Miami as a setting was a contrast to Dexter’s personality in many ways. What do you think the cold and dark environment of the fictional town of Iron Lake in New Blood brings to Dexter’s darkness?

I think it does. I think it’s symbolically resonant in as much as he’s put a part of himself on ice. It works in that sense. Among other things, Dexter is an addict, and I think the fact that he has removed all familiar — and as a result, triggering — things from the context that he’s surrounded by, including his name and the previous physical environment, helps him maintain his abstinence, along with whatever other rituals that have emerged, chasing white deers through the woods. There is no mistake that he’s landed in this place which is so antithetical to how we have experienced him before.

I understand that this was a call that had to be taken by a lot of key people. But how much did the largely lukewarm — and often highly critical — response to the show’s finale eight years ago spur you all to come back with New Blood? Very interestingly, Breaking Bad and Dexter had ended on the same weekend in 2013, but Walter White never felt the need to return because the finale was so satisfying...

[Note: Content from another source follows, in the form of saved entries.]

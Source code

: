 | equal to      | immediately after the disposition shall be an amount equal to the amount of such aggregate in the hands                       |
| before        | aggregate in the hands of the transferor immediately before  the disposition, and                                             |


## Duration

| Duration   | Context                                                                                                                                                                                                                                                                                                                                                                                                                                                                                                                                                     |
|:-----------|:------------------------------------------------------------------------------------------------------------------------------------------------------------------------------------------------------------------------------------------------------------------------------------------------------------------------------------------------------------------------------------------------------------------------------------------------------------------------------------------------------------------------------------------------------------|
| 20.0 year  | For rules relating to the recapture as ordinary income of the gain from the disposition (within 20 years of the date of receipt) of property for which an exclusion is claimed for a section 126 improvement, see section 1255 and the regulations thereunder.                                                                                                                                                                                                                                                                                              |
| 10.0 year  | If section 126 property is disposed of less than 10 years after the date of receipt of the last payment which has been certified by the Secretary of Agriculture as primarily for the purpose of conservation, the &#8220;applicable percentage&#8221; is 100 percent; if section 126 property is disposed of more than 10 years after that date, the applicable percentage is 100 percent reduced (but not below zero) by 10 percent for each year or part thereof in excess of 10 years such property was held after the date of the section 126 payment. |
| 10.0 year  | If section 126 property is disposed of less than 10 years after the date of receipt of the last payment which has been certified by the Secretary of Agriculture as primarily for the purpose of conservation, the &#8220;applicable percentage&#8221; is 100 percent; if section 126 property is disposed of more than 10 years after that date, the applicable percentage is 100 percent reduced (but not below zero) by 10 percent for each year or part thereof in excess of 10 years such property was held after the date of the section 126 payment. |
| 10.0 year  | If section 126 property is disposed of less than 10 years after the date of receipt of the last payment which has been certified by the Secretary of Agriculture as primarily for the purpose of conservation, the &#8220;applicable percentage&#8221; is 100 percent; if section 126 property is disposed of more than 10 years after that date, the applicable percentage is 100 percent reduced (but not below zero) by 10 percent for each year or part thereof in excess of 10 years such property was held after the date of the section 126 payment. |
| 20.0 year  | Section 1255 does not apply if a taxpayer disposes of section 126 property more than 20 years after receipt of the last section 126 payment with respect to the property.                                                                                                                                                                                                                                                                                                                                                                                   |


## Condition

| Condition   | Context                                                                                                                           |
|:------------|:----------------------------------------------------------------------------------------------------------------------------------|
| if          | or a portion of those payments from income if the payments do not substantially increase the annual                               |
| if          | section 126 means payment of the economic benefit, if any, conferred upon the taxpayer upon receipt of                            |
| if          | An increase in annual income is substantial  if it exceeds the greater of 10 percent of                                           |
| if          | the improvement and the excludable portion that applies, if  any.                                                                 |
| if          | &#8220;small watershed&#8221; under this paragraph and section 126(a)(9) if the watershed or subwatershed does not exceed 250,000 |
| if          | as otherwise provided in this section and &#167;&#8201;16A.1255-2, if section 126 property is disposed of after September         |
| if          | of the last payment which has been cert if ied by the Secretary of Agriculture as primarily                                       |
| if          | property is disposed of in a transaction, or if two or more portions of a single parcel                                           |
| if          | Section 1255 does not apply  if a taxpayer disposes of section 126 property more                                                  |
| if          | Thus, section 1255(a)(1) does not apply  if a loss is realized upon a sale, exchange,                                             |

I think it had a great deal to do with the motivation to return to the show. Had the predominant response to the finale of the series been satisfying to viewers, we would have probably seen no reason to return. In a way, this return is perhaps the silver lining to the grey cloud of that mystifying and confounding — if not infuriating — ending.

If Dexter had ended more like Walter White, then I wouldn’t be talking to you now (smiles). I think, in spite of the ending being so open-ended, confusing and dissatisfying for people, the way we ended the series proper opened the doors to tell a story that we couldn’t have told back then. For that, I am thankful.

As far as where things are headed now, I wouldn’t want to give you any indication (laughs). But as I sit here on the other side of having returned to this character in a new context, I am glad he didn’t die eight years ago! (Laughs)

DEXTER DEETS

The name Dexter is also a Latin word meaning “right hand.” The implied complement is the Latin for “left hand,” “sinister,” reflecting his hidden dark side. In 2010, Darkly Dreaming Dexter author Jeff Lindsay confirmed that he chose the name Dexter because it was the opposite of “sinister”, reflecting the character’s surface normality.

Michael C. Hall won the Golden Globe Award for Best Performance by an Actor in a TV Drama and the Screen Actors’ Guild Award for Outstanding Performance by an Actor in TV Drama. He was also nominated five times for an Emmy for Outstanding Lead Actor in a Drama Series.

Season 4 of Dexter is so highly regarded among fans that many consider its finale to be the end of the show.

Dexter was originally scheduled to die in the series finale in 2013, but Showtime wouldn’t allow it.